_Problem to solve_
Please copy the records below word for word, leaving out the pictures.

_Recorded data_
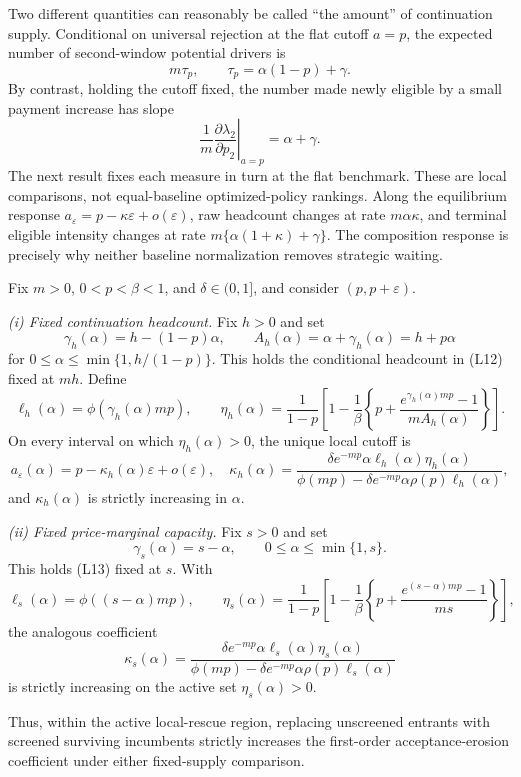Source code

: \documentclass[mnsc,blindrev]{informs3}
\newcommand{\ph}{\phi}
\begin{document}
Two different quantities can reasonably be called ``the amount'' of
continuation supply.  Conditional on universal rejection at the flat cutoff
$a=p$, the expected number of second-window potential drivers is
\[
 m\tau_p,\qquad \tau_p=\alpha(1-p)+\gamma.                \tag{L12}
\]
By contrast, holding the cutoff fixed, the number made newly eligible by a
small payment increase has slope
\[
 \left.\frac1m\frac{\partial\lambda_2}{\partial p_2}
 \right|_{a=p}=\alpha+\gamma.                             \tag{L13}
\]
The next result fixes each measure in turn at the flat benchmark.  These are
local comparisons, not equal-baseline optimized-policy rankings.  Along the
equilibrium response $a_\varepsilon=p-\kappa\varepsilon+o(\varepsilon)$, raw
headcount changes at rate $m\alpha\kappa$, and terminal eligible intensity
changes at rate $m\{\alpha(1+\kappa)+\gamma\}$.  The composition response is
precisely why neither baseline normalization removes strategic waiting.

\begin{theorem}
\label{thm:composition}
Fix $m>0$, $0<p<\beta<1$, and $\delta\in(0,1]$, and consider
$(p,p+\varepsilon)$.

\textit{(i) Fixed continuation headcount.}  Fix $h>0$ and set
\[
 \gamma_h(\alpha)=h-(1-p)\alpha,\qquad
 A_h(\alpha)=\alpha+\gamma_h(\alpha)=h+p\alpha           \tag{L14}
\]
for $0\le\alpha\le\min\{1,h/(1-p)\}$.  This holds the conditional
headcount in (L12) fixed at $mh$.  Define
\[
 \ell_h(\alpha)=\ph(\gamma_h(\alpha)mp),\qquad
 \eta_h(\alpha)=\frac{1}{1-p}\left[
 1-\frac1\beta\left\{p+
 \frac{e^{\gamma_h(\alpha)mp}-1}{mA_h(\alpha)}\right\}
 \right].                                                 \tag{L15}
\]
On every interval on which $\eta_h(\alpha)>0$, the unique local cutoff is
\[
 a_\varepsilon(\alpha)
 =p-\kappa_h(\alpha)\varepsilon+o(\varepsilon),
 \quad
 \kappa_h(\alpha)=
 \frac{\delta e^{-mp}\alpha\ell_h(\alpha)\eta_h(\alpha)}
 {\ph(mp)-\delta e^{-mp}\alpha\rho(p)\ell_h(\alpha)},   \tag{L16}
\]
and $\kappa_h(\alpha)$ is strictly increasing in $\alpha$.

\textit{(ii) Fixed price-marginal capacity.}  Fix $s>0$ and set
\[
 \gamma_s(\alpha)=s-\alpha,\qquad
 0\le\alpha\le\min\{1,s\}.                              \tag{L17}
\]
This holds (L13) fixed at $s$.  With
\[
 \ell_s(\alpha)=\ph((s-\alpha)mp),\qquad
 \eta_s(\alpha)=\frac{1}{1-p}\left[
 1-\frac1\beta\left\{p+
 \frac{e^{(s-\alpha)mp}-1}{ms}\right\}
 \right],                                                 \tag{L18}
\]
the analogous coefficient
\[
 \kappa_s(\alpha)=
 \frac{\delta e^{-mp}\alpha\ell_s(\alpha)\eta_s(\alpha)}
 {\ph(mp)-\delta e^{-mp}\alpha\rho(p)\ell_s(\alpha)}   \tag{L19}
\]
is strictly increasing on the active set $\eta_s(\alpha)>0$.

Thus, within the active local-rescue region, replacing unscreened entrants
with screened surviving incumbents strictly increases the first-order
acceptance-erosion coefficient under either fixed-supply comparison.
\end{theorem}
\end{document}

_Output below_
Source code

: \documentclass[mnsc,blindrev]{informs3}
\newcommand{\ph}{\phi}
\begin{document}
Two different quantities can reasonably be called ``the amount'' of
continuation supply.  Conditional on universal rejection at the flat cutoff
$a=p$, the expected number of second-window potential drivers is
\[
 m\tau_p,\qquad \tau_p=\alpha(1-p)+\gamma.                \tag{L12}
\]
By contrast, holding the cutoff fixed, the number made newly eligible by a
small payment increase has slope
\[
 \left.\frac1m\frac{\partial\lambda_2}{\partial p_2}
 \right|_{a=p}=\alpha+\gamma.                             \tag{L13}
\]
The next result fixes each measure in turn at the flat benchmark.  These are
local comparisons, not equal-baseline optimized-policy rankings.  Along the
equilibrium response $a_\varepsilon=p-\kappa\varepsilon+o(\varepsilon)$, raw
headcount changes at rate $m\alpha\kappa$, and terminal eligible intensity
changes at rate $m\{\alpha(1+\kappa)+\gamma\}$.  The composition response is
precisely why neither baseline normalization removes strategic waiting.

\begin{theorem}
\label{thm:composition}
Fix $m>0$, $0<p<\beta<1$, and $\delta\in(0,1]$, and consider
$(p,p+\varepsilon)$.

\textit{(i) Fixed continuation headcount.}  Fix $h>0$ and set
\[
 \gamma_h(\alpha)=h-(1-p)\alpha,\qquad
 A_h(\alpha)=\alpha+\gamma_h(\alpha)=h+p\alpha           \tag{L14}
\]
for $0\le\alpha\le\min\{1,h/(1-p)\}$.  This holds the conditional
headcount in (L12) fixed at $mh$.  Define
\[
 \ell_h(\alpha)=\ph(\gamma_h(\alpha)mp),\qquad
 \eta_h(\alpha)=\frac{1}{1-p}\left[
 1-\frac1\beta\left\{p+
 \frac{e^{\gamma_h(\alpha)mp}-1}{mA_h(\alpha)}\right\}
 \right].                                                 \tag{L15}
\]
On every interval on which $\eta_h(\alpha)>0$, the unique local cutoff is
\[
 a_\varepsilon(\alpha)
 =p-\kappa_h(\alpha)\varepsilon+o(\varepsilon),
 \quad
 \kappa_h(\alpha)=
 \frac{\delta e^{-mp}\alpha\ell_h(\alpha)\eta_h(\alpha)}
 {\ph(mp)-\delta e^{-mp}\alpha\rho(p)\ell_h(\alpha)},   \tag{L16}
\]
and $\kappa_h(\alpha)$ is strictly increasing in $\alpha$.

\textit{(ii) Fixed price-marginal capacity.}  Fix $s>0$ and set
\[
 \gamma_s(\alpha)=s-\alpha,\qquad
 0\le\alpha\le\min\{1,s\}.                              \tag{L17}
\]
This holds (L13) fixed at $s$.  With
\[
 \ell_s(\alpha)=\ph((s-\alpha)mp),\qquad
 \eta_s(\alpha)=\frac{1}{1-p}\left[
 1-\frac1\beta\left\{p+
 \frac{e^{(s-\alpha)mp}-1}{ms}\right\}
 \right],                                                 \tag{L18}
\]
the analogous coefficient
\[
 \kappa_s(\alpha)=
 \frac{\delta e^{-mp}\alpha\ell_s(\alpha)\eta_s(\alpha)}
 {\ph(mp)-\delta e^{-mp}\alpha\rho(p)\ell_s(\alpha)}   \tag{L19}
\]
is strictly increasing on the active set $\eta_s(\alpha)>0$.

Thus, within the active local-rescue region, replacing unscreened entrants
with screened surviving incumbents strictly increases the first-order
acceptance-erosion coefficient under either fixed-supply comparison.
\end{theorem}
\end{document}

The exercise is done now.